Guarantees / constraints
-
Use only local tools and the codex CLI (no direct API calls in your code).
-
Do not paste the full article into the conversation.
-
Keep only the final short summary (and the output file path) in the assistant response.
-
Always save the summary to a markdown file under summaries/ .

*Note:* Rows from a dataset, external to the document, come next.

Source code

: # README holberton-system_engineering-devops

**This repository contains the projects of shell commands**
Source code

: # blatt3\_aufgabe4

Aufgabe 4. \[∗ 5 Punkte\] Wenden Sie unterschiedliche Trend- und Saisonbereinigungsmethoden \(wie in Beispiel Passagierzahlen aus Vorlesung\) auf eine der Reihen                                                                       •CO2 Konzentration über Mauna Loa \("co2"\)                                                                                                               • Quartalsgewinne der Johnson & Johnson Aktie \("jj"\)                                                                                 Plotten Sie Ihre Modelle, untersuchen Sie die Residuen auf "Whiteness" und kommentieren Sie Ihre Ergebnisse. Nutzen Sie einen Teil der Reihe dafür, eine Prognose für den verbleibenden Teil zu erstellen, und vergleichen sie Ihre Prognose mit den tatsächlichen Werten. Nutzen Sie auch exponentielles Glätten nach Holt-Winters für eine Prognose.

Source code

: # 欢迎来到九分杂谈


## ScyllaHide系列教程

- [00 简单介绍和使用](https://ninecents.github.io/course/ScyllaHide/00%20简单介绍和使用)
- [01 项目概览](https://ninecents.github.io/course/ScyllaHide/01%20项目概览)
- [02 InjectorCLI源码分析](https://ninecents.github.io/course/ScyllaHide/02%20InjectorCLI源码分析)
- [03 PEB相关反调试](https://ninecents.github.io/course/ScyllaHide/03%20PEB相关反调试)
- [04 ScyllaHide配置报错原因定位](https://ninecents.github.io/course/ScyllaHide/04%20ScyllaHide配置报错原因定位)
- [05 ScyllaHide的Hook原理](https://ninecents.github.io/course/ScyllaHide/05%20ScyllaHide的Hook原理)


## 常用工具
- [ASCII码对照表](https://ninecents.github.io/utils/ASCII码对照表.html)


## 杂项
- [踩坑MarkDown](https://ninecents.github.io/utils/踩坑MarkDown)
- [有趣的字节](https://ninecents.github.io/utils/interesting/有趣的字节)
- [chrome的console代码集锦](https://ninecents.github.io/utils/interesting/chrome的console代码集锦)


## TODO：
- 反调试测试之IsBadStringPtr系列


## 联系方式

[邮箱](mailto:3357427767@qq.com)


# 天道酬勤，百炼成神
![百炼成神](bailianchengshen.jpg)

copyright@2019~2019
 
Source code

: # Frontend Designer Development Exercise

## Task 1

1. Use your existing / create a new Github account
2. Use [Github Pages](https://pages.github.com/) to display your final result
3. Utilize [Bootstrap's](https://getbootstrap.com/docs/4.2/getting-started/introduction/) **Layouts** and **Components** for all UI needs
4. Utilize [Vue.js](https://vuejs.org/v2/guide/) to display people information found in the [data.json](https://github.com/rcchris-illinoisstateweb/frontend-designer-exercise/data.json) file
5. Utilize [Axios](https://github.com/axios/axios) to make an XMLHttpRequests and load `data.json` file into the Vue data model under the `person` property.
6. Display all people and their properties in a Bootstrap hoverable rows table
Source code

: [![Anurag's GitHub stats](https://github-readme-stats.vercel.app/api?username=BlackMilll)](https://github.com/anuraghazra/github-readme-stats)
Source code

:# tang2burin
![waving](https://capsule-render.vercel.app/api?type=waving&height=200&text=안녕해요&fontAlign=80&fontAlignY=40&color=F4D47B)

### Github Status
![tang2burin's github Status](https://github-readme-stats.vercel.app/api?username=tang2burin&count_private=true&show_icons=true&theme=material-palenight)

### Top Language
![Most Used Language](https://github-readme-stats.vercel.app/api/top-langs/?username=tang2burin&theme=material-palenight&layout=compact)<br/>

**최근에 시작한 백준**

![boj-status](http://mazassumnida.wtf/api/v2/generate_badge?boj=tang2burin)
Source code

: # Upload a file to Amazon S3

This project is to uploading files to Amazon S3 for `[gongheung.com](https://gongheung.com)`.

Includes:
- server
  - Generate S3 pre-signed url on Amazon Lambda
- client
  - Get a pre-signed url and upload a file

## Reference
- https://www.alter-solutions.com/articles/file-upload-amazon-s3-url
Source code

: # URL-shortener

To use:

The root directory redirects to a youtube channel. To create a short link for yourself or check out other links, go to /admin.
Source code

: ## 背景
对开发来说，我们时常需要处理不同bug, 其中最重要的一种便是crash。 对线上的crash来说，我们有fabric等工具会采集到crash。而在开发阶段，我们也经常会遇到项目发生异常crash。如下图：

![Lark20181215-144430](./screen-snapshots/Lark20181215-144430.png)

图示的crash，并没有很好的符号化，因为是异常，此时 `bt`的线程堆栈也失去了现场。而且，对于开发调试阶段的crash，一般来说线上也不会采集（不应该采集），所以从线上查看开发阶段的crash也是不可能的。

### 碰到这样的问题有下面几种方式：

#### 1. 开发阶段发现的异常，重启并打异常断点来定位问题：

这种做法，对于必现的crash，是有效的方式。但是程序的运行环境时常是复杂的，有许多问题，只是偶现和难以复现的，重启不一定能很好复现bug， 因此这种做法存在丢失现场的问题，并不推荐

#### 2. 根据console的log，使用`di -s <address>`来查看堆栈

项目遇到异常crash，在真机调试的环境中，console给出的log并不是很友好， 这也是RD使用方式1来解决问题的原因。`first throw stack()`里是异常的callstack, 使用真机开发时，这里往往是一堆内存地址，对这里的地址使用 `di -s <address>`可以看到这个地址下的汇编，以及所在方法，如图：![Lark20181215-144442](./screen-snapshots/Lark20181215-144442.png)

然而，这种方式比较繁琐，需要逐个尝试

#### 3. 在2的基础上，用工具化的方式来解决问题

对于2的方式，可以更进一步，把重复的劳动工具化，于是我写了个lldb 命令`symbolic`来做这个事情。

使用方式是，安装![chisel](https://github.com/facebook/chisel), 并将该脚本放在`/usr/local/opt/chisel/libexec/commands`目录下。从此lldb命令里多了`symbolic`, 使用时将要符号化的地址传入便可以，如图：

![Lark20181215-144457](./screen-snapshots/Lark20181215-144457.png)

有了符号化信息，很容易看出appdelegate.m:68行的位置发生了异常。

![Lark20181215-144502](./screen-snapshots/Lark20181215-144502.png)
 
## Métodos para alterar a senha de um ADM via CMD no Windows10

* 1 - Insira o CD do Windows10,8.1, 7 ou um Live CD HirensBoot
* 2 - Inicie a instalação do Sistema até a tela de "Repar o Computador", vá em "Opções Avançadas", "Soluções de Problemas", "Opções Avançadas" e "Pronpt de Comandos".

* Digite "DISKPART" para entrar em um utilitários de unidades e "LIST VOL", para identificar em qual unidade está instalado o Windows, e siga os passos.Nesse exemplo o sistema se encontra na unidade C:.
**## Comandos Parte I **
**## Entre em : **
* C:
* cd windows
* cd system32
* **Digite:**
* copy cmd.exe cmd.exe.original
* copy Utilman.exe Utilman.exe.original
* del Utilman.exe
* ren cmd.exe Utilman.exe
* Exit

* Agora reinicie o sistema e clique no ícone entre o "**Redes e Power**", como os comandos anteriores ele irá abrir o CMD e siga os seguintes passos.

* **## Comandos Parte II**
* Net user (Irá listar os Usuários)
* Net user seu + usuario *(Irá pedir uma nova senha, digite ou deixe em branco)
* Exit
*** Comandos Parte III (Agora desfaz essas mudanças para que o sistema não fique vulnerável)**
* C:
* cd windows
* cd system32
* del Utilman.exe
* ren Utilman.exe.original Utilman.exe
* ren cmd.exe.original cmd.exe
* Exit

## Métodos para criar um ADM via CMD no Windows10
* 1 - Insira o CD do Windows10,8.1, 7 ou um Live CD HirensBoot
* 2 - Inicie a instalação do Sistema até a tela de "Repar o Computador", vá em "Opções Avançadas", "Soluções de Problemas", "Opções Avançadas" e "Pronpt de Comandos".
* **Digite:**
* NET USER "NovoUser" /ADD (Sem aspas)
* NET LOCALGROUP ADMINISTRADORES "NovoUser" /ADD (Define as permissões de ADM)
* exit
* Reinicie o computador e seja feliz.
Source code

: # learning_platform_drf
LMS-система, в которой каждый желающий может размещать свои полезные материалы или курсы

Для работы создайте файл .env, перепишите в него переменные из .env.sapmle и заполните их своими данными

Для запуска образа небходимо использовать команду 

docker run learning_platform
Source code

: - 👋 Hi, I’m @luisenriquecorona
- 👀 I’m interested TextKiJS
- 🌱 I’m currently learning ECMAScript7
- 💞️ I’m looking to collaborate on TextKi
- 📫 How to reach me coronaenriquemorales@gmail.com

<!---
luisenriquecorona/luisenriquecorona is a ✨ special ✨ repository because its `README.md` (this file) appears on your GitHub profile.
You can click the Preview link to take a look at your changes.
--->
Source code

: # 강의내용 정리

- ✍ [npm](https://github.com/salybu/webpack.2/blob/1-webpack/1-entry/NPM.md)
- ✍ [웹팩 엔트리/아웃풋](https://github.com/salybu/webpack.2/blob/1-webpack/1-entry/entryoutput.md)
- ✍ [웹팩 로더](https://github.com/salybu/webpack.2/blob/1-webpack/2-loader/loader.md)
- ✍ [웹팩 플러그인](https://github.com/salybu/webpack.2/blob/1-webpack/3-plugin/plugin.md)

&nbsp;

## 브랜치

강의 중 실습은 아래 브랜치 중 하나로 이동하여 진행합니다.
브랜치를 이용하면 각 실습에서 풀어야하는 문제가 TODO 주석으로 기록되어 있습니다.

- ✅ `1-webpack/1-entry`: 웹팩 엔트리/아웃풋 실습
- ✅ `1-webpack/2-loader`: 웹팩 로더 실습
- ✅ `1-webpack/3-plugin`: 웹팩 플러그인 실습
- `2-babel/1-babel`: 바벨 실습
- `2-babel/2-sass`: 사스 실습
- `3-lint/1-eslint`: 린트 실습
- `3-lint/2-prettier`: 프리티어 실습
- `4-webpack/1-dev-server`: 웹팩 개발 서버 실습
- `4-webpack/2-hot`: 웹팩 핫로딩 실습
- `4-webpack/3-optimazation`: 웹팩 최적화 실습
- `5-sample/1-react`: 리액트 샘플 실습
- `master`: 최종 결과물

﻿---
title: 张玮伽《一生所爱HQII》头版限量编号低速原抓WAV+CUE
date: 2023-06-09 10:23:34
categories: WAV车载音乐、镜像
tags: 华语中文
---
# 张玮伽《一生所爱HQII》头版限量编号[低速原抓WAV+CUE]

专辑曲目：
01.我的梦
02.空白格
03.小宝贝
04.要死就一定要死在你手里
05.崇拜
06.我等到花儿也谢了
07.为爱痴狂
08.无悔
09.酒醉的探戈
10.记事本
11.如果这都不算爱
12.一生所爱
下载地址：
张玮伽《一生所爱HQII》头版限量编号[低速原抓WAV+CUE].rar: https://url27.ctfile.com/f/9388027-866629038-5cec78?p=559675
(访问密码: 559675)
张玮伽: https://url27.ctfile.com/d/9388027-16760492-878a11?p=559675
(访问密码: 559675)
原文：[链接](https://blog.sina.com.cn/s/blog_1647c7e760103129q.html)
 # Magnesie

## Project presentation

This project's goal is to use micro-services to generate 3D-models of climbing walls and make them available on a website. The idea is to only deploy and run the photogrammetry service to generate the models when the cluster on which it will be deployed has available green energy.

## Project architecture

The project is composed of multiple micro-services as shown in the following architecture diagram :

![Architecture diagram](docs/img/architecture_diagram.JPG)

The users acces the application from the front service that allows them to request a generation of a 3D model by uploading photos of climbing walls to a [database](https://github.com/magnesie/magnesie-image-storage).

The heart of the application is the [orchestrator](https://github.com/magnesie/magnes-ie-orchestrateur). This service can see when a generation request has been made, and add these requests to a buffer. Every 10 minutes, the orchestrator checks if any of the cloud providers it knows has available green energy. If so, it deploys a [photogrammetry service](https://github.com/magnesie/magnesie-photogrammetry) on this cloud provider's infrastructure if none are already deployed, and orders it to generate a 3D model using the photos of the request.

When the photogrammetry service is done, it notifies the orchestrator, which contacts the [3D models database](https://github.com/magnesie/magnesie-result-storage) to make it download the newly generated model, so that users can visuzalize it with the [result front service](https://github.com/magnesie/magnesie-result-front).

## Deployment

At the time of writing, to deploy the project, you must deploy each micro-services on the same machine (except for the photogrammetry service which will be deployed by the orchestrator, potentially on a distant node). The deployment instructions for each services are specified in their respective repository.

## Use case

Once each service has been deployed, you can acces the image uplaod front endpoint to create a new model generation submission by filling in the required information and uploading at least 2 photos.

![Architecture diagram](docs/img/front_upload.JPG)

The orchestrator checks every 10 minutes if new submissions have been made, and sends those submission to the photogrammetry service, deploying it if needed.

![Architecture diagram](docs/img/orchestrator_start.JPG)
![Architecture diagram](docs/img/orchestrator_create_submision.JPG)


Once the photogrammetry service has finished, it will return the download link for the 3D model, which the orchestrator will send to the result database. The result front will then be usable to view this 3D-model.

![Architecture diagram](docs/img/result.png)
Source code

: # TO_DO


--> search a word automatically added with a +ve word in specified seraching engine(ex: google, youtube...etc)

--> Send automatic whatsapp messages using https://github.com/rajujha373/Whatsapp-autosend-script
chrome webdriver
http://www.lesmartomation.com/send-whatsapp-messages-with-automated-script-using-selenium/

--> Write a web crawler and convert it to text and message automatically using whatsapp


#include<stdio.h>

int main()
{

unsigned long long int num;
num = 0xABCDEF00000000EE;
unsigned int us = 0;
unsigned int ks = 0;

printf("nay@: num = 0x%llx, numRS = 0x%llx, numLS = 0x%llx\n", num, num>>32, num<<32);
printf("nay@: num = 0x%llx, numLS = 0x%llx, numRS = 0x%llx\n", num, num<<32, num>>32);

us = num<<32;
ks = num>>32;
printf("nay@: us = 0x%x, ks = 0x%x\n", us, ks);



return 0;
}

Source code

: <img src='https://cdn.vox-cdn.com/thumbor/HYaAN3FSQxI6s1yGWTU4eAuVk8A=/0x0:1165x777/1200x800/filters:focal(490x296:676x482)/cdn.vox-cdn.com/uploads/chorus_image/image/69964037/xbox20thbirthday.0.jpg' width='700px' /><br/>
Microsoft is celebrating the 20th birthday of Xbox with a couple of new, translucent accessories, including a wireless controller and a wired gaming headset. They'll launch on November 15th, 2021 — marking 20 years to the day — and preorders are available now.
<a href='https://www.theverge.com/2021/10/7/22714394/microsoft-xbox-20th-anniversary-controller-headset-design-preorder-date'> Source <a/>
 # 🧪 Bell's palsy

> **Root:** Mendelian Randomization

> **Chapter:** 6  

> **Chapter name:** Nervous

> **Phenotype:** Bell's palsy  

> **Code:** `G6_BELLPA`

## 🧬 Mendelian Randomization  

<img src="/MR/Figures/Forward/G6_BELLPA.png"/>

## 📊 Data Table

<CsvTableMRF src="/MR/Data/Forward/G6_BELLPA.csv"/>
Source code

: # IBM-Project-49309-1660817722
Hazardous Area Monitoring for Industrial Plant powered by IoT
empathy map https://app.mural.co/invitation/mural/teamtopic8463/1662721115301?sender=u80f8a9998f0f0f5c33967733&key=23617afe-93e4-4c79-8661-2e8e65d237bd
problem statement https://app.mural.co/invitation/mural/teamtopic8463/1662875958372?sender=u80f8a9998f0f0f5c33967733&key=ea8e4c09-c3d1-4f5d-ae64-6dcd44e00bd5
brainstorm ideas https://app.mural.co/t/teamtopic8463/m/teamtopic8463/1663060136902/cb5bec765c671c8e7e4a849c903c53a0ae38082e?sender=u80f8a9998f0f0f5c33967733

See README.md in this skill for detailed usage and recommended defaults for HTML-extracted blogs/docs.
Default flow (URL)
-
Pick a slug for filenames (short, filesystem-safe).
-
Fetch + extract text:
-
python3 <skill>/tools/fetch_article_text.py --url "<URL>" --output .codex-pipeline/inputs/<slug>.txt
-
Summarize (default map-reduce ):
-
python3 <skill>/tools/codex_summarize_pipeline.py --input .codex-pipeline/inputs/<slug>.txt --final-max-words 120 > summaries/<slug>.summary.md
-
Respond with:
-
The path summaries/<slug>.summary.md
-
The final summary content only (short)
Default flow (local file)
- python3 <skill>/tools/codex_summarize_pipeline.py --input <path> --final-max-words 120 > summaries/<slug>.summary.md
Modes
-
map-reduce : best general-purpose coverage.
-
extract-synthesize : best when names/numbers/timeline matter.
-
question-led : best when user has a specific goal (use --goal ).
Troubleshooting
-
If extraction looks wrong, save the HTML and rerun:
-
python3 <skill>/tools/fetch_article_text.py --input-html page.html --output .codex-pipeline/inputs/<slug>.txt
-
If codex is configured to run remote models and you want local-only, run with --oss
- --local-provider (requires local LM server).